Bottom-line.. If you're sending client certificates, then you would need the client certificates' private key to encrypt the pre-master secret

SSL query - CSR for certificate renewal

Need the understanding about SSL and the way it functions. Kindly help answer the below.
I understand that the CSR that we generate has our public key and DN info i.e C=,CN=,L=,O=,OU=,ST=.
Are both these two compoments (JPMC public key and the DN) hashed and if the hash is also send to verisign at the time we request them for a cert (new cert or a cert renewal).
What amount these (public key, DN and the hash) are encrypted using JPMC's private key.
Does Verisign (CA) use the public key that we send them as part of the CSR or do they have it from other means inorder to decrypt whatever was encrypted above.
No, the information in a certificate signing request is not hashed - how could it be - you can't get the information back after hashing?
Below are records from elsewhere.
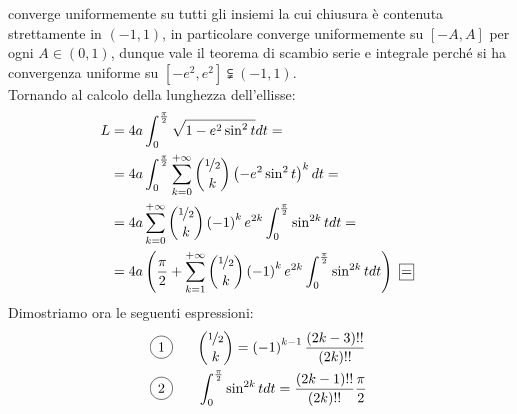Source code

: converge uniformemente su tutti gli insiemi la cui chiusura è contenuta strettamente in $\left(-1,1\right)$, in particolare converge uniformemente su $\left[-A,A\right]$ per ogni $A\in\left(0,1\right)$, dunque vale il teorema di scambio serie e integrale perché si ha convergenza uniforme su $\left[-e^2,e^2\right]\subsetneqq\left(-1,1\right)$.\\
Tornando al calcolo della lunghezza dell'ellisse:
\begin{align*}
	L&=4a\int_{0}^{\frac{\pi}{2}}\sqrt{1-e^2\sin^2t}dt=\\
	&=4a\int_{0}^{\frac{\pi}{2}}\sum_{k=0}^{+\infty}\binom{\nicefrac{1}{2}}{k}\left(-e^2\sin^2t\right)^kdt=\\
	&=4a\sum_{k=0}^{+\infty}\binom{\nicefrac{1}{2}}{k}\left(-1\right)^ke^{2k}\int_{0}^{\frac{\pi}{2}}\sin^{2k}tdt=\\
	&=4a\left(\frac{\pi}{2}+\sum_{k=1}^{+\infty}\binom{\nicefrac{1}{2}}{k}\left(-1\right)^ke^{2k}\int_{0}^{\frac{\pi}{2}}\sin^{2k}tdt\right)\squarequal
\end{align*}
Dimostriamo ora le seguenti espressioni:
\begin{align*}
	\circled{1}&\qquad\binom{\nicefrac{1}{2}}{k}=\left(-1\right)^{k-1}\frac{\left(2k-3\right)!!}{\left(2k\right)!!}\\
	\circled{2}&\qquad\int_{0}^{\frac{\pi}{2}}\sin^{2k}tdt=\frac{\left(2k-1\right)!!}{\left(2k\right)!!}\frac{\pi}{2}
\end{align*}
It is not encrypted either, none of the information is sensitive.
A CSR contains the version of the PKCS#10 standard which is being used, the DN of the entity the certificate is for, the public key that will be used, and optionally, some attributes such as subject alternate names, etc.
The CSR is signed, using the private key generated to initiate the request (or, in renewal, the private key of the existing certificate).
PKCS#10 is the main specification for all of this.